A los agentes se nos pide que, en las relaciones con los “ciudadanos”, observemos en todo momento un trato correcto y esmerado; que actuemos con la decisión necesaria y sin demora, cuando de ello dependa evitar un daño grave, inmediato e irreparable y que, cuando realicemos una detención, velemos por la vida e integridad física de las personas a las que se vaya a detener y todo ello teniendo siempre presente los principios de congruencia, oportunidad y proporcionalidad en la utilización de los medios de los que dispongamos o tengamos a nuestro alcance. Todo un conglomerado de obligaciones, requisitos y principios difícilmente observables en determinados supuestos, en los pocos segundos o minutos en los que suelen sucederse los hechos que se deriven de la propia intervención. Posteriormente los mas nimios detalles de la intervención serán minuciosamente analizados placidamente desde la distancia.

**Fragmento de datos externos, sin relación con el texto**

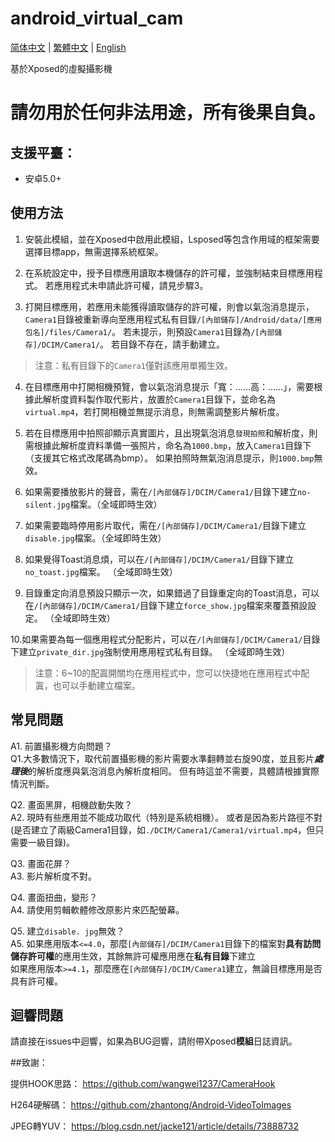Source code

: # android_virtual_cam

[简体中文](./README.md) | [繁體中文](./README_tc.md) | [English](./README_en.md)

基於Xposed的虛擬攝影機

# 請勿用於任何非法用途，所有後果自負。

## 支援平臺：

- 安卓5.0+

## 使用方法

1. 安裝此模組，並在Xposed中啟用此模組，Lsposed等包含作用域的框架需要選擇目標app，無需選擇系統框架。

2. 在系統設定中，授予目標應用讀取本機儲存的許可權，並強制結束目標應用程式。 若應用程式未申請此許可權，請見步驟3。

3. 打開目標應用，若應用未能獲得讀取儲存的許可權，則會以氣泡消息提示，`Camera1`目錄被重新導向至應用程式私有目錄`/[內部儲存]/Android/data/[應用包名]/files/Camera1/`。 若未提示，則預設`Camera1`目錄為`/[內部儲存]/DCIM/Camera1/`。 若目錄不存在，請手動建立。

> 注意：私有目錄下的`Camera1`僅對該應用單獨生效。

4. 在目標應用中打開相機預覽，會以氣泡消息提示「寬：……高：……」，需要根據此解析度資料製作取代影片，放置於`Camera1`目錄下，並命名為`virtual.mp4`，若打開相機並無提示消息，則無需調整影片解析度。

5. 若在目標應用中拍照卻顯示真實圖片，且出現氣泡消息`發現拍照`和解析度，則需根據此解析度資料準備一張照片，命名為`1000.bmp`，放入`Camera1`目錄下（支援其它格式改尾碼為bmp）。 如果拍照時無氣泡消息提示，則`1000.bmp`無效。

6. 如果需要播放影片的聲音，需在`/[內部儲存]/DCIM/Camera1/`目錄下建立`no-silent.jpg`檔案。（全域即時生效）

7. 如果需要臨時停用影片取代，需在`/[內部儲存]/DCIM/Camera1/`目錄下建立`disable.jpg`檔案。（全域即時生效）

8. 如果覺得Toast消息煩，可以在`/[內部儲存]/DCIM/Camera1/`目錄下建立`no_toast.jpg`檔案。 （全域即時生效）

9. 目錄重定向消息預設只顯示一次，如果錯過了目錄重定向的Toast消息，可以在`/[內部儲存]/DCIM/Camera1/`目錄下建立`force_show.jpg`檔案來覆蓋預設設定。 （全域即時生效）

10.如果需要為每一個應用程式分配影片，可以在`/[內部儲存]/DCIM/Camera1/`目錄下建立`private_dir.jpg`強制使用應用程式私有目錄。 （全域即時生效）

>注意：6~10的配寘開關均在應用程式中，您可以快捷地在應用程式中配寘，也可以手動建立檔案。


## 常見問題

A1. 前置攝影機方向問題？  
Q1.大多數情況下，取代前置攝影機的影片需要水準翻轉並右旋90度，並且影片***處理後***的解析度應與氣泡消息內解析度相同。 但有時這並不需要，具體請根據實際情況判斷。

Q2. 畫面黑屏，相機啟動失敗？  
A2. 現時有些應用並不能成功取代（特別是系統相機）。 或者是因為影片路徑不對(是否建立了兩級Camera1目錄，如`./DCIM/Camera1/Camera1/virtual.mp4`，但只需要一級目錄)。

Q3. 畫面花屏？  
A3. 影片解析度不對。

Q4. 畫面扭曲，變形？  
A4. 請使用剪輯軟體修改原影片來匹配螢幕。

Q5. 建立`disable. jpg`無效？  
A5. 如果應用版本`<=4.0`，那麼`[內部儲存]/DCIM/Camera1`目錄下的檔案對**具有訪問儲存許可權**的應用生效，其餘無許可權應用應在**私有目錄**下建立  
如果應用版本`>=4.1`，那麼應在`[內部儲存]/DCIM/Camera1`建立，無論目標應用是否具有許可權。


## 迴響問題

請直接在issues中迴響，如果為BUG迴響，請附帶Xposed**模組**日誌資訊。


##致謝：

提供HOOK思路： https://github.com/wangwei1237/CameraHook

H264硬解碼： https://github.com/zhantong/Android-VideoToImages

JPEG轉YUV： https://blog.csdn.net/jacke121/article/details/73888732
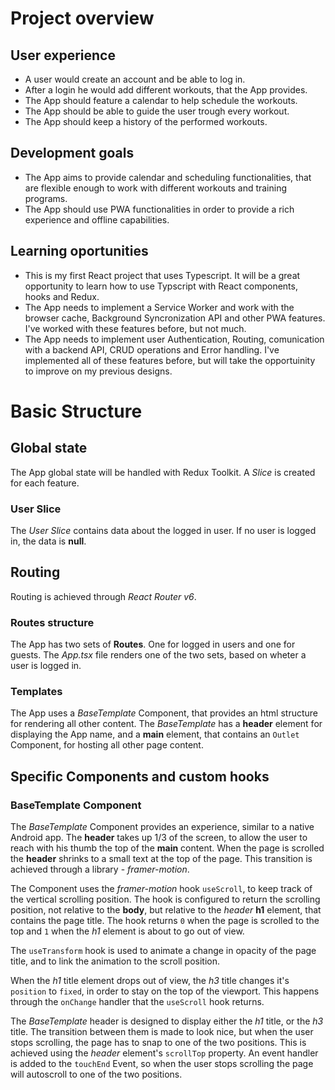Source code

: # Project overview

## User experience

- A user would create an account and be able to log in.
- After a login he would add different workouts, that the App provides.
- The App should feature a calendar to help schedule the workouts.
- The App should be able to guide the user trough every workout.
- The App should keep a history of the performed workouts.

## Development goals

- The App aims to provide calendar and scheduling functionalities, that are flexible enough to work with different workouts and training programs.
- The App should use PWA functionalities in order to provide a rich experience and offline capabilities.

## Learning oportunities

- This is my first React project that uses Typescript. It will be a great opportunity to learn how to use Typscript with React components, hooks and Redux.
- The App needs to implement a Service Worker and work with the browser cache, Background Syncronization API and other PWA features. I've worked with these features before, but not much.
- The App needs to implement user Authentication, Routing, comunication with a backend API, CRUD operations and Error handling. I've implemented all of these features before, but will take the opportuinity to improve on my previous designs.

# Basic Structure

## Global state

The App global state will be handled with Redux Toolkit. A *Slice* is created for each feature.

### User Slice

The *User Slice* contains data about the logged in user. If no user is logged in, the data is **null**.

## Routing

Routing is achieved through *React Router v6*.

### Routes structure

The App has two sets of **Routes**. One for logged in users and one for guests. The *App.tsx* file renders one of the two sets, based on wheter a user is logged in.

### Templates

The App uses a *BaseTemplate* Component, that provides an html structure for rendering all other content. The *BaseTemplate* has a **header** element for displaying the App name, and a **main** element, that contains an `Outlet` Component, for hosting all other page content.

## Specific Components and custom hooks

### BaseTemplate Component

The *BaseTemplate* Component provides an experience, similar to a native Android app. The **header** takes up 1/3 of the screen, to allow the user to reach with his thumb the top of the **main** content. When the page is scrolled the **header** shrinks to a small text at the top of the page. This transition is achieved through a library - *framer-motion*.

The Component uses the *framer-motion* hook `useScroll`, to keep track of the vertical scrolling position. The hook is configured to return the scrolling position, not relative to the **body**, but relative to the *header* **h1** element, that contains the page title. The hook returns `0` when the page is scrolled to the top and `1` when the *h1* element is about to go out of view.

The `useTransform` hook is used to animate a change in opacity of the page title, and to link the animation to the scroll position.

When the *h1* title element drops out of view, the *h3* title changes it's `position` to `fixed`, in order to stay on the top of the viewport. This happens through the `onChange` handler that the `useScroll` hook returns.

The *BaseTemplate* header is designed to display either the *h1* title, or the *h3* title. The transition between them is made to look nice, but when the user stops scrolling, the page has to snap to one of the two positions. This is achieved using the *header* element's `scrollTop` property. An event handler is added to the `touchEnd` Event, so when the user stops scrolling the page will autoscroll to one of the two positions.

Por primera vez en mí vida me encontré frente a individuos que veían en la bondad una debilidad y una invitación a la irreverencia y a la violencia. Me encontré frente a hombres, mujeres y niños que, bajo el impul­so del miedo, de la desesperación o de la emoción, apelaban a lo que se encontraba tras mi uniforme azul y mi insignia para guiarles, vigilarlos y di­rigirles. Para alguien que había siempre condenado el ejercicio de la autoridad, aceptarse como símbolo ineluctable de autoridad fue una amarga revelación.

Descubrí que entre encontrar a individuos como lo había hecho en el marco de instituciones psiquiátricas o penitenciarias, y enfrentarse con ellos, como debe hacerlo el policía cuando son violentos, están excitados o desesperados, había un mundo. Al vestir el uniforme de policía perdía el lu­jo de estar sentado en un despacho climatizado con mi pipa y mis libros, con versando reposadamente con el autor de una violación o de un robo a mano ar­mada sobre los problemas de su pasado que le hablan conducido a ponerse con­tra la ley.  ¡Aquellos delincuentes parecían tan inocentes, tan inofensivos en el marco aséptico de la prisión! Los delitos que habían cometido a menudo terribles, pertenecían a un pasado ya muy remoto y se reducían como a sus víctimas, a cierto número de palabras impresas en una página.

Ahora, en cuanto policía, empecé por primera vez a ver en el delin­cuente una amenaza muy real para mi seguridad personal y la de nuestra sociedad. El criminal ya no era una persona inofensiva, vestido con un mono azul, sentado al otro lado de mi mesa en mi despacho de la prisión, ni una “vícti­ma” de la sociedad, que debía ser tratada con piedad y clemencia. Era un au­tor de robo a mano armada que huía del lugar de su fechoría, un loco peligroso que con el arma en la mano amenazaba a su familia, alguien que agazapado tras el volante de un automóvil en una calle mal iluminada podía matarme.